L’estro di Vivienne Westwood non ha infatti, tra la sua illegittima prole, reali e validi termini di comparazione, ma solo avidi epigoni capaci di trovare la combinazione stilistica giusta per poter essere popolari e appetibili alle orde di giovani ascoltatori in cerca di idoli prêt-à-porter. Nessuna nuova idea. Il punk delle origini è ripreso nel tempo e reso via via più accessibile, edulcorato fino a divenire rassicurante, e così, a cavallo del Duemila, band come Blink 182 (ultima deriva del punk-rock californiano, sulla scia di Green Day e Offspring) o Sum 41 (espressione del focolaio pop-punk canadese, da cui emergeranno anche band come i Simple Plan) raggiungono le vette delle classifiche mondiali, acclamati dal fedele sbarbato pubblico, e s’impongono a modello non soltanto musicale.

È proprio quest’ultima la realtà musicale a cui i Following Friday guardano, e con molta probabilità aspirano.
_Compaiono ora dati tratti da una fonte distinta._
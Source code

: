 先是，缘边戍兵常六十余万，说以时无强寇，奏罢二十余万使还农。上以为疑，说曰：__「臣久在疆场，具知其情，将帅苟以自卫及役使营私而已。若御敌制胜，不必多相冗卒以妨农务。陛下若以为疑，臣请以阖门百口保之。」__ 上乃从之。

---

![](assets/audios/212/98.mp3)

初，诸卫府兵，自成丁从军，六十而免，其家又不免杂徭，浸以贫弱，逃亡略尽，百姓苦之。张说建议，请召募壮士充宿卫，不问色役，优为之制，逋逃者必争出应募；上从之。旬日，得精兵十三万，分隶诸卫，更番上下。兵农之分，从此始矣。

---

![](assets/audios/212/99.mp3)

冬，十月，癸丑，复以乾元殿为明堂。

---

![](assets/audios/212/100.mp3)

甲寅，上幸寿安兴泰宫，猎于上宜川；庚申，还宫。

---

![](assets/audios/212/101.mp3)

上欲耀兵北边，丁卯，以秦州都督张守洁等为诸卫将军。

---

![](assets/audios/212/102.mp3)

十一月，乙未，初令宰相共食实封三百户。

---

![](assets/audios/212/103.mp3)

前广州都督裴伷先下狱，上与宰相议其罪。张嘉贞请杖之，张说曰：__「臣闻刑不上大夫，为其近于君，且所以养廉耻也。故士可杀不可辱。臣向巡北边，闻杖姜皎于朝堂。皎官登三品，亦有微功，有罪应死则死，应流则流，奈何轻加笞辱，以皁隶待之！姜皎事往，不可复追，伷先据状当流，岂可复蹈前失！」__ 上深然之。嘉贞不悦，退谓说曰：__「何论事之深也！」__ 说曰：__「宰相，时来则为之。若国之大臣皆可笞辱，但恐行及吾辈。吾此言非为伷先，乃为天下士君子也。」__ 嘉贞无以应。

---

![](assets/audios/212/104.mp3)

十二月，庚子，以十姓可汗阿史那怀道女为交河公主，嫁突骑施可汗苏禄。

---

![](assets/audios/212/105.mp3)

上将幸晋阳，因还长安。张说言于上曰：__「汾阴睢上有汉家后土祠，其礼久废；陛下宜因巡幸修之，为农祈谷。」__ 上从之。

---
E non se la cavano affatto male. Le soluzioni ritmiche non hanno nulla da invidiare alle realizzazioni dei ben più noti e affermati gruppi nel genere. Le melodie risultano orecchiabili al primo ascolto, senza un particolare estro, e la voce da ragazzino spettinato è subito familiare. Anche per altri aspetti i brani si pongono immediatamente in stretta continuità con i canoni del suddetto ambito musicale, tanto che sarebbe un’inopportuna ridondanza offrirne in questa sede una più dettagliata descrizione (ed è per questo motivo che mi sono concesso – mi sia perdonato l’abuso – un’ipertrofica introduzione). Nessuna macroscopica particolarità da segnalare.

L’album è sicuramente consigliabile ai giovani fanatici del genere. Produzioni musicali di questo tipo negli Usa troverebbero un facile sbocco in colonne sonore di college-movie o video-game. In Italia il bacino non è altrettanto ampio: importare fedelmente una realtà musicale estera senza adeguarla alla dimensione culturale nazionale è per questo una scelta comoda ma rischiosa.

Il prodotto è ben confezionato, ben eseguito. Se son questi gli obiettivi della band e dell’apparato commerciale alle loro spalle, non se ne può certo parlar male.